START Records to process

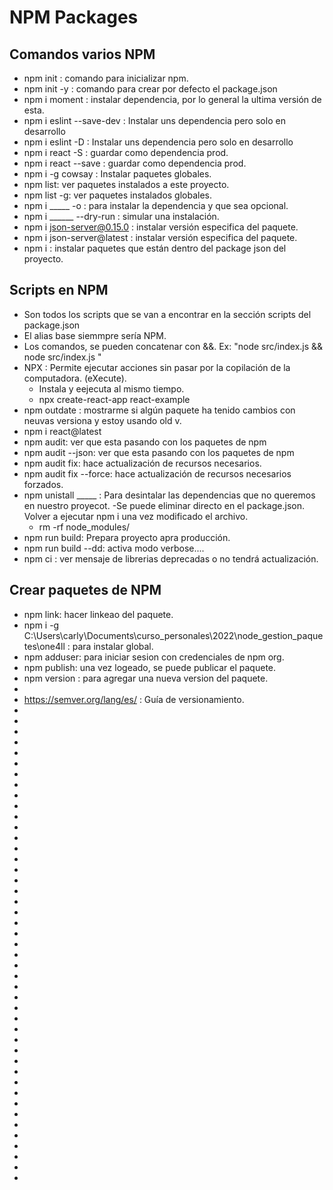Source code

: # NPM Packages
## Comandos varios NPM
-  npm init : comando para inicializar npm.
-  npm init -y : comando para crear por defecto el package.json
-  npm i moment : instalar dependencia, por lo general la ultima versión de esta.
-  npm i eslint --save-dev : Instalar uns dependencia pero solo en desarrollo
-  npm i eslint -D : Instalar uns dependencia pero solo en desarrollo
-  npm i react -S : guardar como dependencia prod.
-  npm i react --save : guardar como dependencia prod.
-  npm i -g cowsay  : Instalar paquetes globales.
-  npm list: ver paquetes instalados a este proyecto.
-  npm list -g: ver paquetes instalados globales.
-  npm i _____ -o : para instalar la dependencia y que sea opcional. 
-  npm i ______ --dry-run : simular una instalación.
-  npm i json-server@0.15.0 : instalar versión especifica del paquete.
-  npm i json-server@latest : instalar versión especifica del paquete.
-  npm i : instalar paquetes que están dentro del package json del proyecto.
## Scripts en NPM
- Son todos los scripts que se van a encontrar en la sección scripts del package.json
- El alias base siemmpre sería NPM.
- Los comandos, se pueden concatenar con &&. Ex: "node src/index.js && node src/index.js "
- NPX : Permite ejecutar acciones sin pasar por la copilación de la computadora. (eXecute).
    - Instala y eejecuta al mismo tiempo.
    - npx create-react-app react-example
- npm outdate : mostrarme si algún paquete ha tenido cambios con neuvas versiona y estoy usando old v.
- npm i react@latest
- npm audit: ver que esta pasando con los paquetes de npm
- npm audit --json: ver que esta pasando con los paquetes de npm
- npm audit fix: hace actualización de recursos necesarios.
- npm audit fix --force: hace actualización de recursos necesarios forzados.
- npm unistall _____ : Para desintalar las dependencias que no queremos en nuestro proyecot.
    -Se puede eliminar directo en el package.json. Volver a ejecutar npm i una vez modificado el archivo.
    - rm -rf node_modules/
- npm run build: Prepara proyecto apra producción.
- npm run build --dd: activa modo verbose....
- npm ci : ver mensaje de librerias deprecadas o no tendrá actualización.
## Crear paquetes de NPM
- npm link: hacer linkeao del paquete.
- npm i -g C:\Users\carly\Documents\curso_personales\2022\node_gestion_paquetes\one4ll : para instalar global.
- npm adduser: para iniciar sesion con credenciales de npm org.
- npm publish: una vez logeado, se puede publicar el paquete.
- npm version : para agregar una nueva version del paquete.
- 
- https://semver.org/lang/es/ : Guía de versionamiento.
- 
- 
- 
- 
- 
- 
- 
- 
- 
- 
- 
- 
- 
- 
- 
- 
- 
- 
- 
- 
- 
- 
- 
- 
- 
- 
- 
- 
- 
- 
- 
- 
- 
- 
- 
- 
- 
- 
- 
- 
- 
- 
- 
- 
-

END Records to process

Aim of the task:
Return all the data exactly, and keep the pictures out.

Task answer:
Source code

: # NPM Packages
## Comandos varios NPM
-  npm init : comando para inicializar npm.
-  npm init -y : comando para crear por defecto el package.json
-  npm i moment : instalar dependencia, por lo general la ultima versión de esta.
-  npm i eslint --save-dev : Instalar uns dependencia pero solo en desarrollo
-  npm i eslint -D : Instalar uns dependencia pero solo en desarrollo
-  npm i react -S : guardar como dependencia prod.
-  npm i react --save : guardar como dependencia prod.
-  npm i -g cowsay  : Instalar paquetes globales.
-  npm list: ver paquetes instalados a este proyecto.
-  npm list -g: ver paquetes instalados globales.
-  npm i _____ -o : para instalar la dependencia y que sea opcional. 
-  npm i ______ --dry-run : simular una instalación.
-  npm i json-server@0.15.0 : instalar versión especifica del paquete.
-  npm i json-server@latest : instalar versión especifica del paquete.
-  npm i : instalar paquetes que están dentro del package json del proyecto.
## Scripts en NPM
- Son todos los scripts que se van a encontrar en la sección scripts del package.json
- El alias base siemmpre sería NPM.
- Los comandos, se pueden concatenar con &&. Ex: "node src/index.js && node src/index.js "
- NPX : Permite ejecutar acciones sin pasar por la copilación de la computadora. (eXecute).
    - Instala y eejecuta al mismo tiempo.
    - npx create-react-app react-example
- npm outdate : mostrarme si algún paquete ha tenido cambios con neuvas versiona y estoy usando old v.
- npm i react@latest
- npm audit: ver que esta pasando con los paquetes de npm
- npm audit --json: ver que esta pasando con los paquetes de npm
- npm audit fix: hace actualización de recursos necesarios.
- npm audit fix --force: hace actualización de recursos necesarios forzados.
- npm unistall _____ : Para desintalar las dependencias que no queremos en nuestro proyecot.
    -Se puede eliminar directo en el package.json. Volver a ejecutar npm i una vez modificado el archivo.
    - rm -rf node_modules/
- npm run build: Prepara proyecto apra producción.
- npm run build --dd: activa modo verbose....
- npm ci : ver mensaje de librerias deprecadas o no tendrá actualización.
## Crear paquetes de NPM
- npm link: hacer linkeao del paquete.
- npm i -g C:\Users\carly\Documents\curso_personales\2022\node_gestion_paquetes\one4ll : para instalar global.
- npm adduser: para iniciar sesion con credenciales de npm org.
- npm publish: una vez logeado, se puede publicar el paquete.
- npm version : para agregar una nueva version del paquete.
- 
- https://semver.org/lang/es/ : Guía de versionamiento.
- 
- 
- 
- 
- 
- 
- 
- 
- 
- 
- 
- 
- 
- 
- 
- 
- 
- 
- 
- 
- 
- 
- 
- 
- 
- 
- 
- 
- 
- 
- 
- 
- 
- 
- 
- 
- 
- 
- 
- 
- 
- 
- 
- 
-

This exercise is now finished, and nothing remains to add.